Table of Contents
- Article I: Name, Principal Office, Corporate Seal, Purpose, Fiscal Year, Composition and Authority
- Article II: Directors, Terms, Elections, Vacancies, Alternates, Executive Committee, Meetings
- Article III: Meetings of the Members
- Article IV: Officers of the Corporation
- Article V: Duties of the Officers
- Article VI: Election of Officers
- Article VII: Committees
- Article VIII: Amendments of By-Laws
- Article IX: Indemnification and Conflicts of Interest
- Article X: Dissolution
Section 1.01 – Name: The name of this Corporation is Forest Park East Civic Association, Inc. and is herein referred to as the Corporation
Section 1.02 -Principal Office: The principal office of this Corporation shall be located at the address of the current president of the Corporation.
Section 1.03 – Corporate Seal: The Board of Directors shall have the power to adopt and alter the seal of the Corporation.
Section 1.04 – Purpose: The purpose of the Corporation is to represent the residential and commercial interests of the East Forest Park section of the City of Springfield as that area is presently defined by the Planning Board of said City and as the same may be changed from time to time by said Planning Board, in planning and making changes and improvements in the neighborhood known as East Forest Park and to that end, enter into discussions and negotiations with federal, state, and local authorities and with private individuals, organizations and businesses concerning plans for change and improvements in said East Forest Park section of the City of Springfield, including location or relocation of buildings, businesses, traffic patterns, zoning changes and all other changes and improvements, and in addition to work in the area of housing, elderly services, code enforcement, and other social services in said East Forest Park, and to educate and inform the residents of their rights and responsibilities as residents; to promote the economic life of East Forest Park by attracting appropriate businesses to the area; and to assist the residents in maintaining and improving the quality of life therein.
Section 1.05 – Fiscal Year: The fiscal year of the Corporation shall end December 31st of each year.
Section 1.06 – Composition Members: All residents of East Forest Park of the City of Springfield, as that area defined by the Planning Department of said City on the day of the election of the members of the Board of Directors and who are at least eighteen year of age on such day shall be eligible to be members of the Corporation.
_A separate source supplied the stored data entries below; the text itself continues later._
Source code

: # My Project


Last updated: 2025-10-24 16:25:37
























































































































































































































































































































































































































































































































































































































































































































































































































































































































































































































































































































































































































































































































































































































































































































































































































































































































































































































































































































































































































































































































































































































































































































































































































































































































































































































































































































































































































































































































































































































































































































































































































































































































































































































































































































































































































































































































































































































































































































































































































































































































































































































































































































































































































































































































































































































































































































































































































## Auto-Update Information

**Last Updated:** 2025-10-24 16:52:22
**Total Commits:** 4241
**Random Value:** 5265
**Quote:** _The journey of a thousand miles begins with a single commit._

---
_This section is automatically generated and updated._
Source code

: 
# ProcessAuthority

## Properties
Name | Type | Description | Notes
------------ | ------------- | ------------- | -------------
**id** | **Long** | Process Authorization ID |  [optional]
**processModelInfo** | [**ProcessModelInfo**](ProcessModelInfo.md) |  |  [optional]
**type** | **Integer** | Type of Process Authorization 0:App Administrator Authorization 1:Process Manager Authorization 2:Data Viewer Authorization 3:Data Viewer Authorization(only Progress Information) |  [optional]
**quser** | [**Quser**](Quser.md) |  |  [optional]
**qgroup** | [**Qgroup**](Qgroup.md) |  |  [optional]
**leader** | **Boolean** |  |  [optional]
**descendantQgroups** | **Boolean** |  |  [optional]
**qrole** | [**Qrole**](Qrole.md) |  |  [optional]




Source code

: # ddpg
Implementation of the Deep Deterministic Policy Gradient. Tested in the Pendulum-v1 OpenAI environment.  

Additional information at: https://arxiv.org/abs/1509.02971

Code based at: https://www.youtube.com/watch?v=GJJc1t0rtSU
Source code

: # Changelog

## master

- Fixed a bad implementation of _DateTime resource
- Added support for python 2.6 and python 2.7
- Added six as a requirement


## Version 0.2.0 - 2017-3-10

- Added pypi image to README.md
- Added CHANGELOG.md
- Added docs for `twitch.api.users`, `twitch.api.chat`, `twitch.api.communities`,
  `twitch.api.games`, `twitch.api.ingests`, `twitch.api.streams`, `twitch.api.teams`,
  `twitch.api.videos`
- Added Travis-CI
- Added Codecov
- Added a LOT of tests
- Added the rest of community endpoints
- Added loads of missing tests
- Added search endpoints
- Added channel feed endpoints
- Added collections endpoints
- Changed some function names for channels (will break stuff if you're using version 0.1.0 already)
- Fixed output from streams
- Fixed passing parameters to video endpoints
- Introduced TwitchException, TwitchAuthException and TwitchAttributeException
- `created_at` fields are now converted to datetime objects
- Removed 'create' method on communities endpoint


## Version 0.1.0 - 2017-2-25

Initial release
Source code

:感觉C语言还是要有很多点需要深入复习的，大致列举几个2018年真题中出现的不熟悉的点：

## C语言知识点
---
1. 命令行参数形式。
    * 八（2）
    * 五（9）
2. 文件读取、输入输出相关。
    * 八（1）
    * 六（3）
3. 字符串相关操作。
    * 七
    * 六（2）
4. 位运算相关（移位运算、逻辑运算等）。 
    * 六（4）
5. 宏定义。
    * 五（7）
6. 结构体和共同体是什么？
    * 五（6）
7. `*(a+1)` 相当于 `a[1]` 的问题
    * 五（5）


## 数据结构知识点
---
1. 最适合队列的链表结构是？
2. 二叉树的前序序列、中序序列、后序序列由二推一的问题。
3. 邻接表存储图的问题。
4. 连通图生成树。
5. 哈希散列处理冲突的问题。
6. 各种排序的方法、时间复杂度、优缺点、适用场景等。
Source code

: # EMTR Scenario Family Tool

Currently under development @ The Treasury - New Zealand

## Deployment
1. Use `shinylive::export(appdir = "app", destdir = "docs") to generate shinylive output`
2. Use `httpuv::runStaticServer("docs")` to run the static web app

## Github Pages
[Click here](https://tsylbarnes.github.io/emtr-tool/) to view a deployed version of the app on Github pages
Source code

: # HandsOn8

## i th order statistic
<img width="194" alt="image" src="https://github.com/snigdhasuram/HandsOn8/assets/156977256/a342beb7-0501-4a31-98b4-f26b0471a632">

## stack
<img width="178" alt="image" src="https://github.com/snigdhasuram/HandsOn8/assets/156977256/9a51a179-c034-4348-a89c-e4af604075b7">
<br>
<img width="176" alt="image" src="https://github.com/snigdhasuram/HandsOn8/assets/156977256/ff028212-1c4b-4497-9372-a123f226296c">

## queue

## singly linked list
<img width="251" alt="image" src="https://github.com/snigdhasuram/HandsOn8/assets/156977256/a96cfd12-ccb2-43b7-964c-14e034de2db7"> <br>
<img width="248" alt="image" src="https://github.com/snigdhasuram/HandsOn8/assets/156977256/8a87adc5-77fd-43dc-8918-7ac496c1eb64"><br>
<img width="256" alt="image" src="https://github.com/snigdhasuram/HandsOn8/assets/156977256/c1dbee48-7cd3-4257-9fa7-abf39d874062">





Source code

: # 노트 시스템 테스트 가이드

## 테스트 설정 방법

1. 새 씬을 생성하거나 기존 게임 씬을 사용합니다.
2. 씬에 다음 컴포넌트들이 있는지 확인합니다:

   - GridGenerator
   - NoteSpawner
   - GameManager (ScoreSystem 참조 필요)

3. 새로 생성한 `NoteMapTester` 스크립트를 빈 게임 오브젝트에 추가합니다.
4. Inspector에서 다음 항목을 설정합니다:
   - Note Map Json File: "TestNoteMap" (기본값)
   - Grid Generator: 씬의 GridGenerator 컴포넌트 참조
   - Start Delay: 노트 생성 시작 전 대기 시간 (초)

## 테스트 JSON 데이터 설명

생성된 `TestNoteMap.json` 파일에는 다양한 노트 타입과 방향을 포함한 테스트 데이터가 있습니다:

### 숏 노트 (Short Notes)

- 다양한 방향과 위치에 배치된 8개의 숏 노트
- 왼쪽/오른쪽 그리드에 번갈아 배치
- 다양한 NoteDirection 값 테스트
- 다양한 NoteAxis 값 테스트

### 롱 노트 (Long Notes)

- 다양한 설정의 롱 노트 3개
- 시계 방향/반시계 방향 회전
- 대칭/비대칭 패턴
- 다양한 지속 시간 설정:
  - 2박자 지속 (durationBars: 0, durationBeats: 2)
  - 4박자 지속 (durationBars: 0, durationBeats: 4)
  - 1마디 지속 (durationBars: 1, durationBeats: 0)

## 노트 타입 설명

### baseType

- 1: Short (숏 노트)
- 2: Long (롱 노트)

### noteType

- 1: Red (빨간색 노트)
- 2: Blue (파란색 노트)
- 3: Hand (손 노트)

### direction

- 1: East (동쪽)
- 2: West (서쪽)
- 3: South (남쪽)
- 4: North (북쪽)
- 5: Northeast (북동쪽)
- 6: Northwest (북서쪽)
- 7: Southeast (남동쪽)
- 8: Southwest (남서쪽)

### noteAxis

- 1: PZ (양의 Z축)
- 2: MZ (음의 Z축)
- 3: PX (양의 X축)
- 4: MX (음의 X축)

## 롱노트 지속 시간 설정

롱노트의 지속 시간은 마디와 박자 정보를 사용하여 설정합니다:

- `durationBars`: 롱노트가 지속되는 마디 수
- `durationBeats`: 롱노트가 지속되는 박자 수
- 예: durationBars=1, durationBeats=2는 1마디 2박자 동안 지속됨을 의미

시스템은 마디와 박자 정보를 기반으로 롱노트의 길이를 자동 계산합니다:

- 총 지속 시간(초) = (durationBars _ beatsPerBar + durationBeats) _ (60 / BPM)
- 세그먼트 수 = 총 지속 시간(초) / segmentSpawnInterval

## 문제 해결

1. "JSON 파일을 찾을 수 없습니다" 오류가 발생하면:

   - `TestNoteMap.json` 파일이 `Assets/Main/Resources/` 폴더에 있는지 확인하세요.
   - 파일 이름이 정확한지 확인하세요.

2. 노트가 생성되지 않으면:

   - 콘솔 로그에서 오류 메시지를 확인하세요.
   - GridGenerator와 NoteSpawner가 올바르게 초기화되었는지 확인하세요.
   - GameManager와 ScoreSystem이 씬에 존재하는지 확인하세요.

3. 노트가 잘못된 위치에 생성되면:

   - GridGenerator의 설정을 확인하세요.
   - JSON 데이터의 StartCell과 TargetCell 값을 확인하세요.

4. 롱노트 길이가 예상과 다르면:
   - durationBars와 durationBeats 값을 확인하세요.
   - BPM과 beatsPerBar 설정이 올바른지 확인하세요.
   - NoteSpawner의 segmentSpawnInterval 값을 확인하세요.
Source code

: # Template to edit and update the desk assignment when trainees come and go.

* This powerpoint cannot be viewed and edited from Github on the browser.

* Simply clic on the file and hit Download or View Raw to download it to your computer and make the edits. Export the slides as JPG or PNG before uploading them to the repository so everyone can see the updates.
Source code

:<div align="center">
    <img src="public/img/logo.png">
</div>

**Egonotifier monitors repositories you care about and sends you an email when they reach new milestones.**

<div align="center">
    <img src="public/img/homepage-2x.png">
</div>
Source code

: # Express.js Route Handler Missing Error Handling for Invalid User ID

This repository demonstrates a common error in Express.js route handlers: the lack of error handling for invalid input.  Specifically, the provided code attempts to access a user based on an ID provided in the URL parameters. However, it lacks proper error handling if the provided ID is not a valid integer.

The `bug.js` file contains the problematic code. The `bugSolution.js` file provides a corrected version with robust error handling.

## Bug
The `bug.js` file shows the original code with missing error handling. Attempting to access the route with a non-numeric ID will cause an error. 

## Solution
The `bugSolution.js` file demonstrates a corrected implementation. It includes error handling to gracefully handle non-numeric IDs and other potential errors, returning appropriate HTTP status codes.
No person shall be a member until such person applies for membership on a form approved by the Board of Directors stating his name and residence, and pays such dues as the Board may from time to time set for all members. A member in good standing is an East Forest Park resident who has paid in full the required association yearly dues as of the previous June 1st.
Section 1.07 -Authority: The affairs of the Corporation shall be managed by the Board of Directors, which shall have and may exercise all lawful powers of the Corporation to effectuate the purposes of the Corporations set forth in the Articles of Organization.
Section 2.01 – Directors and Terms: The Board of Directors shall consist of eleven (11) persons, elected for a term of one year each, or until the successors are elected and qualified. In order to be elected to the Board, a person must be a member in good standing as defined in Section 1.06 for one full calendar year.
Section 2.02 – Elections: The Board of Directors shall be elected by the members of the Corporation at the September meeting each year, in advance of the Annual Meeting of the Corporation. The election shall be conducted in accordance with nomination and voting procedures approved by the Board of Directors.
Section 2.03 – Vacancies and Alternates: Any vacancy on the Board of Directors shall be filled by the remaining Directors still in office, by the appointment of a successor to hold such office for the unexpired term and until the successor is chosen. The Directors shall appoint as such successor, the unelected nominee who received the highest number of votes in the last election who is willing and eligible to accept such an appointment. If no such nominees are available, the Board of Directors may appoint any member of the Corporation to fill such vacancy.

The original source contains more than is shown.